The common ground they share is not banal; it concerns a new conception of sculpture, a redefinition of the tenets of the three-dimensional object, and the choice and treatment of uncommon, untraditional materials—such as wax and plaster in the case of Rosso, and plaster and Sculp-metal for Johns.
Take, for example, Johns’ series entitled Flashlight, especially Flashlight III, made in 1958. The artist cast in plaster a real flashlight, covering it with rough plaster material. In the other pieces of the series he used Sculp-metal, a pliable claylike substance that, when dry, emulates cast metal.
Now, look at Child in the Soup Kitchen, a posthumous wax version of a 1893 sculpture by Rosso now in the Hirshhorn Museum and Sculpture Garden in Washington DC. In this case, the outlines of the face of a child are really “drowned” into a raw amount of plaster covered with wax.
The two sculpture look so akin that one could argue that Rosso can be seen as a source for Johns. The approaches are different, indeed: Rosso employed raw material to materialize the light effects of atmosphere, Johns to recreate a new, ambiguous object in balance between sculptural concerns and Duchamp-like readymade. But, on the other hand, the artists share a common feeling about the treatment of surface, the concern in seriality, and the use of new and unusual materials; the Sculpmetal used by Johns is a sort of new version of the wax used by Rosso.
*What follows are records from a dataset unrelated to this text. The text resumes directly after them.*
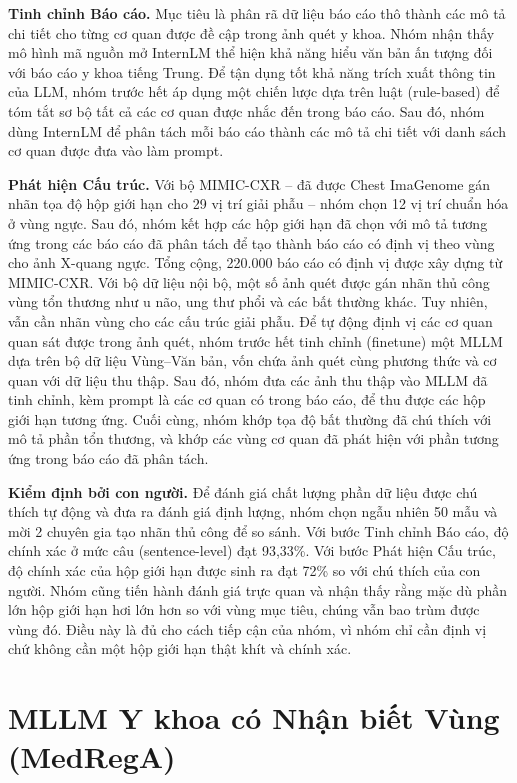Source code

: \documentclass[12pt,a4paper,oneside]{extarticle}
\begin{document}
\noindent\textbf{Tinh chỉnh Báo cáo.} Mục tiêu là phân rã dữ liệu báo cáo thô thành các mô tả
chi tiết cho từng cơ quan được đề cập trong ảnh quét y khoa. Nhóm nhận thấy mô hình mã nguồn mở
InternLM thể hiện khả năng hiểu văn bản ấn tượng đối với báo cáo y khoa tiếng Trung. Để tận dụng
tốt khả năng trích xuất thông tin của LLM, nhóm trước hết áp dụng một chiến lược dựa trên luật
(rule-based) để tóm tắt sơ bộ tất cả các cơ quan được nhắc đến trong báo cáo. Sau đó, nhóm dùng
InternLM để phân tách mỗi báo cáo thành các mô tả chi tiết với danh sách cơ quan được đưa vào
làm prompt.

\noindent\textbf{Phát hiện Cấu trúc.} Với bộ MIMIC-CXR -- đã được Chest ImaGenome gán nhãn tọa
độ hộp giới hạn cho 29 vị trí giải phẫu -- nhóm chọn 12 vị trí chuẩn hóa ở vùng ngực. Sau đó,
nhóm kết hợp các hộp giới hạn đã chọn với mô tả tương ứng trong các báo cáo đã phân tách để tạo
thành báo cáo có định vị theo vùng cho ảnh X-quang ngực. Tổng cộng, 220.000 báo cáo có định vị
được xây dựng từ MIMIC-CXR. Với bộ dữ liệu nội bộ, một số ảnh quét được gán nhãn thủ công vùng
tổn thương như u não, ung thư phổi và các bất thường khác. Tuy nhiên, vẫn cần nhãn vùng cho các
cấu trúc giải phẫu. Để tự động định vị các cơ quan quan sát được trong ảnh quét, nhóm trước hết
tinh chỉnh (finetune) một MLLM dựa trên bộ dữ liệu Vùng--Văn bản, vốn chứa ảnh quét cùng phương
thức và cơ quan với dữ liệu thu thập. Sau đó, nhóm đưa các ảnh thu thập vào MLLM đã tinh chỉnh,
kèm prompt là các cơ quan có trong báo cáo, để thu được các hộp giới hạn tương ứng. Cuối cùng,
nhóm khớp tọa độ bất thường đã chú thích với mô tả phần tổn thương, và khớp các vùng cơ quan đã
phát hiện với phần tương ứng trong báo cáo đã phân tách.

\noindent\textbf{Kiểm định bởi con người.} Để đánh giá chất lượng phần dữ liệu được chú thích
tự động và đưa ra đánh giá định lượng, nhóm chọn ngẫu nhiên 50 mẫu và mời 2 chuyên gia tạo nhãn
thủ công để so sánh. Với bước Tinh chỉnh Báo cáo, độ chính xác ở mức câu (sentence-level) đạt
93,33\%. Với bước Phát hiện Cấu trúc, độ chính xác của hộp giới hạn được sinh ra đạt 72\% so với
chú thích của con người. Nhóm cũng tiến hành đánh giá trực quan và nhận thấy rằng mặc dù phần lớn
hộp giới hạn hơi lớn hơn so với vùng mục tiêu, chúng vẫn bao trùm được vùng đó. Điều này là đủ cho cách
tiếp cận của nhóm, vì nhóm chỉ cần định vị chứ không cần một hộp giới hạn thật khít và chính xác.

\section{MLLM Y khoa có Nhận biết Vùng (MedRegA)}
\end{document}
Unfortunately, I cannot claim any authorship or originality for this very smart comparison. In fact, two large plates of these pieces appeared in a crucial book on Jasper Johns published in 1967 by the American critic Max Kozloff. In the book Kozloff pointed out all the common grounds between the two artists, finding in the two works the same “synesthetic” approach towards sculpture, as he termed it. In fact, the rough surfaces involve a truly pictorial concern for the play of light and shadow, materialized in a tactile conception of material.
This very early essay on Johns’s work becomes a crucial occurrence of Rosso’s name in the debates around contemporary art in the 1960s in the United States—just four years after the retrospective on Rosso at the Museum of Modern Art and the monograph published by Margaret Solari Barr, the true starting points of the reception of Rosso in the US.
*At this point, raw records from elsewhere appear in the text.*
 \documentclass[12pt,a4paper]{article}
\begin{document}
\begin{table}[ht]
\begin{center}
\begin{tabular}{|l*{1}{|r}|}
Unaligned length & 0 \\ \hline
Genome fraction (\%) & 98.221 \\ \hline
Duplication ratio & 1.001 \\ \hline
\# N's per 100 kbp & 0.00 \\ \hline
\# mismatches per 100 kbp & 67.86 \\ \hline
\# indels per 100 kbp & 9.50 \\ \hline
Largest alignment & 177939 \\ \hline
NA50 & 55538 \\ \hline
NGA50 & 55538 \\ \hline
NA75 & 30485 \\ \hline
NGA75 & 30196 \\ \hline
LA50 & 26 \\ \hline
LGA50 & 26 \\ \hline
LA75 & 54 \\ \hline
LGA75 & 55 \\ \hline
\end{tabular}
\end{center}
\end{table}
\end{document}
The mix of visual and tactile features, in other words of painting and sculpture, is really one of the most remarkable achievement in Rosso’s oeuvre, and actually the key way through which Johns created his pieces, thus questioning the referential meaning of artwork and establishing a new “objecthood” in art.
I would like to thank CIMA member Neil Printz, editor of the Andy Warhol Catalogue Raisonné, for discussing this subject with me and helping me to develop it.